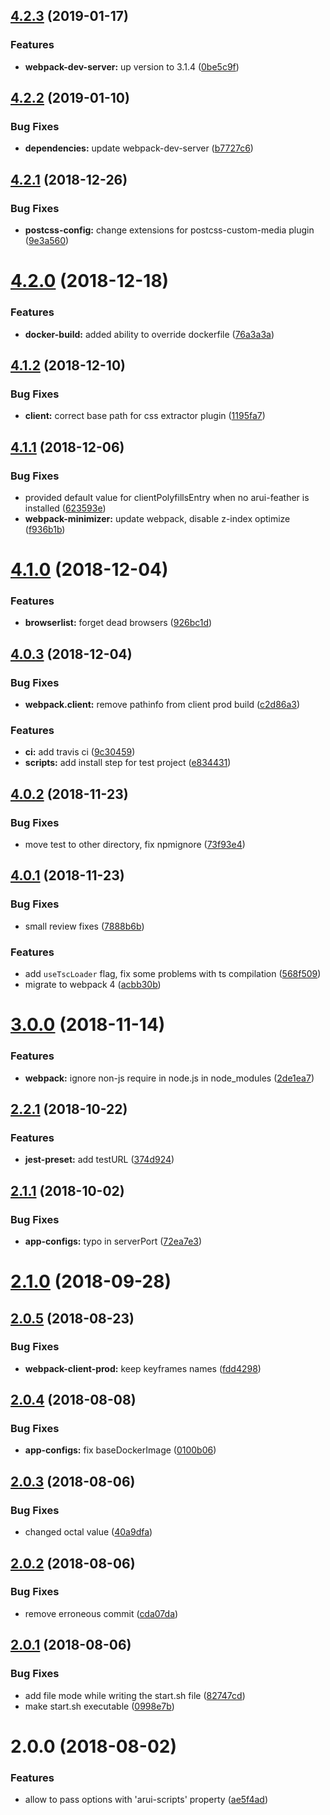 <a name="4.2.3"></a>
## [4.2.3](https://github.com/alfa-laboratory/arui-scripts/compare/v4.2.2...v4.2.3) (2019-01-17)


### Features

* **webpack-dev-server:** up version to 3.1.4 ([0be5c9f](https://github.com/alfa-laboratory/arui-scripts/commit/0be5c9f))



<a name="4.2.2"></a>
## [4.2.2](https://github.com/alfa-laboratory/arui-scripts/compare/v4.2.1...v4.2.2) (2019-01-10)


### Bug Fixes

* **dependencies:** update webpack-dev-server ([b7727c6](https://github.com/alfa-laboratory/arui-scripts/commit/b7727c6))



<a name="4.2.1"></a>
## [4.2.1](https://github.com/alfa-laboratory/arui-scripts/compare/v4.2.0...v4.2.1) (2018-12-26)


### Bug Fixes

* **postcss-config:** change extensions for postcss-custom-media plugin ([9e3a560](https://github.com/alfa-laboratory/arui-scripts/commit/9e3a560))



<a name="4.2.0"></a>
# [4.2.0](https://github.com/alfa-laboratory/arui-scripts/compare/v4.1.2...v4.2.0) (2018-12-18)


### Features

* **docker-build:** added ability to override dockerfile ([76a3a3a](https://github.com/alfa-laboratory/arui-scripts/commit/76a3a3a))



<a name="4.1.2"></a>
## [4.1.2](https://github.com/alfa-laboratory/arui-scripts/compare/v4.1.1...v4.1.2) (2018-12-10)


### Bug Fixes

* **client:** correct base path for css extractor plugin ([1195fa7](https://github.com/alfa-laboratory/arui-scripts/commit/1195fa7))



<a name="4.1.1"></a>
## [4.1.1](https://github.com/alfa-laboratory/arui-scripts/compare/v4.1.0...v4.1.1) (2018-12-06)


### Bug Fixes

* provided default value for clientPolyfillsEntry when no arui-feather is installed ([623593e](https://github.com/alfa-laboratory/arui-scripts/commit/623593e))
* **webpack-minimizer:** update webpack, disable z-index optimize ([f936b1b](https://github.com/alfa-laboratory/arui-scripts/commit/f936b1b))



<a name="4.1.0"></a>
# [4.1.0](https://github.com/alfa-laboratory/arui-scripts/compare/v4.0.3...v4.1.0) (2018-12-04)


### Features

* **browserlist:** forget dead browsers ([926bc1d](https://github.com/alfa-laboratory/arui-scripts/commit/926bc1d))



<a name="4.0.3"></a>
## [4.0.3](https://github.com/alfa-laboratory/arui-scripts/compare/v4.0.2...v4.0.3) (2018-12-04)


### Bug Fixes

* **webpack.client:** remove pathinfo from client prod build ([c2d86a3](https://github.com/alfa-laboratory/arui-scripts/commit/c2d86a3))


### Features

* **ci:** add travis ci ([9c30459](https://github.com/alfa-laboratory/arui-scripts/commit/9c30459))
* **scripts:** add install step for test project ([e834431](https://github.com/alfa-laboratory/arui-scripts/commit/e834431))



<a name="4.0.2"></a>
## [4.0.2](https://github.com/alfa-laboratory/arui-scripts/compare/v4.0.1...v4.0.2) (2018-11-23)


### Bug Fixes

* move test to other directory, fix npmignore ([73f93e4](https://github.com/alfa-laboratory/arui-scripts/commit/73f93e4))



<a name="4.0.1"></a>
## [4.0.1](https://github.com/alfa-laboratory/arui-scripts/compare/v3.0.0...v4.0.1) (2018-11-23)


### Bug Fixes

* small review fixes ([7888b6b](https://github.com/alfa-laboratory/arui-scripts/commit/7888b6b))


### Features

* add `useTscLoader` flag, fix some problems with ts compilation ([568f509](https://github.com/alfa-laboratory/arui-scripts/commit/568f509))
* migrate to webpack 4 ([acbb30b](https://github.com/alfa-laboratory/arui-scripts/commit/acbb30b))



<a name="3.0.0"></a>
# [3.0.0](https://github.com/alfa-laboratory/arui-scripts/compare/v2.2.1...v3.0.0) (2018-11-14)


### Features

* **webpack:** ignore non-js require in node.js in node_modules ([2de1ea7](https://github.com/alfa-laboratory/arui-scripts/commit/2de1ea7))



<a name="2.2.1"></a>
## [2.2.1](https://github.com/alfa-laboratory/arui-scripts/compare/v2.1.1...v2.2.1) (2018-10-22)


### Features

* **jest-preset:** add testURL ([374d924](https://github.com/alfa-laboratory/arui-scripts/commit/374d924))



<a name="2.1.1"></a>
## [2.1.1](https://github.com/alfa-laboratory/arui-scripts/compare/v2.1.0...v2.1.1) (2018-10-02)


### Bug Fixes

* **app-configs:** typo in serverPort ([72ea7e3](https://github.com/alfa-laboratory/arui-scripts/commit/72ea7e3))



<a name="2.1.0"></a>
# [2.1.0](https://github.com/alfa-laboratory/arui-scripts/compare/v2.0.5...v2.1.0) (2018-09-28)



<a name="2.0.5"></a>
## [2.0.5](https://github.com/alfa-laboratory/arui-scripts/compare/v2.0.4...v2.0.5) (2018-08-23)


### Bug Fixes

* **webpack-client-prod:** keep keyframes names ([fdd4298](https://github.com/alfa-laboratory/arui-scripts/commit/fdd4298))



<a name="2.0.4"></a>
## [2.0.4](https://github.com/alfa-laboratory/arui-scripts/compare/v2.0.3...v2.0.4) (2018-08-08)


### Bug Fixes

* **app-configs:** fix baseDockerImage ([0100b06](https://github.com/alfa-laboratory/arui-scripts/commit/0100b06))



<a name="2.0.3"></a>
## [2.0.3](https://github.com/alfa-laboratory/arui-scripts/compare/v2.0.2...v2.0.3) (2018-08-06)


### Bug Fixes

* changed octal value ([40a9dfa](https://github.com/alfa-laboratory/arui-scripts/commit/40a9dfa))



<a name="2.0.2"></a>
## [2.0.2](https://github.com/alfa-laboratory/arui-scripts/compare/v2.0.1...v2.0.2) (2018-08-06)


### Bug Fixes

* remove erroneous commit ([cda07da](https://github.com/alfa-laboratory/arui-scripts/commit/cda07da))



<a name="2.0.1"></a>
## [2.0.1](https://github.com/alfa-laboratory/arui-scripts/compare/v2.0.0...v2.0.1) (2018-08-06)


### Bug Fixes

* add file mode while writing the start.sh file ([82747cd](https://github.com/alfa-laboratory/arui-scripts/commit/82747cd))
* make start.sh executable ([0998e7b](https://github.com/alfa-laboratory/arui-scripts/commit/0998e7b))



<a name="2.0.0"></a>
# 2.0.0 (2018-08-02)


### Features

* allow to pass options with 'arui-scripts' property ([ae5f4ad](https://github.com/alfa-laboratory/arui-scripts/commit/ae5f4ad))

..........

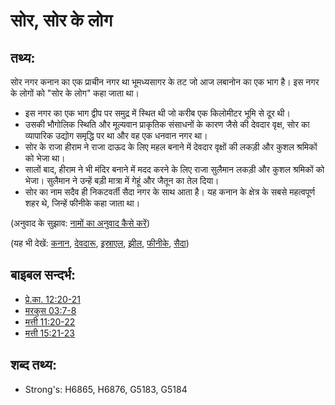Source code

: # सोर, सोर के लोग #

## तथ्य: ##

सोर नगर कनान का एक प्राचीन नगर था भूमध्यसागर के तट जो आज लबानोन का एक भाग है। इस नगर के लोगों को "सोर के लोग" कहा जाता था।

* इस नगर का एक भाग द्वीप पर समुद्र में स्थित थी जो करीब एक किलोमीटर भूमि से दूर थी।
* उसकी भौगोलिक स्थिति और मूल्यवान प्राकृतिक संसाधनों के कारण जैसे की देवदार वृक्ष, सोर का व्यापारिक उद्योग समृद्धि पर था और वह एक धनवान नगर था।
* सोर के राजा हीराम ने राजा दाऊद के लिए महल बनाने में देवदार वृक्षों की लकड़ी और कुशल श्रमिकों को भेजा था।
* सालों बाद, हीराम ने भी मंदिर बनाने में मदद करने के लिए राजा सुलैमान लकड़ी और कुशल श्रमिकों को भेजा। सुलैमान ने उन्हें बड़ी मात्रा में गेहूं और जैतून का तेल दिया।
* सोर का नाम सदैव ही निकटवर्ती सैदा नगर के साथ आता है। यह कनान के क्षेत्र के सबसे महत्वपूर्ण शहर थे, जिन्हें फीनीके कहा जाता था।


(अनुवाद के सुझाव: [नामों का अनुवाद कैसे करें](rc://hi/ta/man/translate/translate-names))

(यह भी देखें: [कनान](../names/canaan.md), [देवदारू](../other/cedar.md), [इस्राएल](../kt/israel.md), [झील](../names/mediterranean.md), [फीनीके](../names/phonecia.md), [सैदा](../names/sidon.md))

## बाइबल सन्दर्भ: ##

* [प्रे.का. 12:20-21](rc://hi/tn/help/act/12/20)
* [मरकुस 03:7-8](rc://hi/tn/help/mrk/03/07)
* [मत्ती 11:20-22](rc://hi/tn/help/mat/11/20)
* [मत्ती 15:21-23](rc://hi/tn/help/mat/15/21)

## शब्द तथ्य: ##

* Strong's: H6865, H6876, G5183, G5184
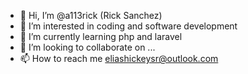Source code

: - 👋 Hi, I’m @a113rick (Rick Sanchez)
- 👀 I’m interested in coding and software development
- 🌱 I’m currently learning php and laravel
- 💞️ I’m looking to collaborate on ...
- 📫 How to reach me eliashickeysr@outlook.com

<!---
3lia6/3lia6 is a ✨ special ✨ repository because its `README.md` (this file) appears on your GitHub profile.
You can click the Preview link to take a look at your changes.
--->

..........

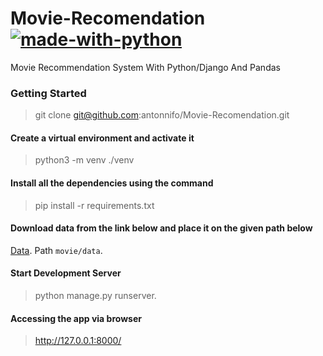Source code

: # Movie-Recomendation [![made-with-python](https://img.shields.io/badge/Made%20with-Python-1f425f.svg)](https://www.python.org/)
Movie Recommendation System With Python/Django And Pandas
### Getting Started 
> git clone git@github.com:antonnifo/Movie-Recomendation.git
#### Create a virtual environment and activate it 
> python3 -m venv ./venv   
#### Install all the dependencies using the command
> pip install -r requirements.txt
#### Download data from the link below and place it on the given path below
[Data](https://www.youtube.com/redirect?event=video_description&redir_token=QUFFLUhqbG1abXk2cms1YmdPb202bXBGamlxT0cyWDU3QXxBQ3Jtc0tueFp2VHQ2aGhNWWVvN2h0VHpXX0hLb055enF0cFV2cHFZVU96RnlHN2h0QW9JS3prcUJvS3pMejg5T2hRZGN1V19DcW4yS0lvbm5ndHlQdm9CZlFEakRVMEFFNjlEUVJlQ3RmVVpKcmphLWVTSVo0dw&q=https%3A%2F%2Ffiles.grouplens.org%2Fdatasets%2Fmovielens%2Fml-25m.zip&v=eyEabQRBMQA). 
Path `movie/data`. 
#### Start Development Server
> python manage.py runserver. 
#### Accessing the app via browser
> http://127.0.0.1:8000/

..........

**Aim of the task:** Among the lines above, find those carrying the word "prod" and copy them out.

**Problem solution:**
* **webpack.client:** remove pathinfo from client prod build ([c2d86a3](https://github.com/alfa-laboratory/arui-scripts/commit/c2d86a3))
* **webpack-client-prod:** keep keyframes names ([fdd4298](https://github.com/alfa-laboratory/arui-scripts/commit/fdd4298))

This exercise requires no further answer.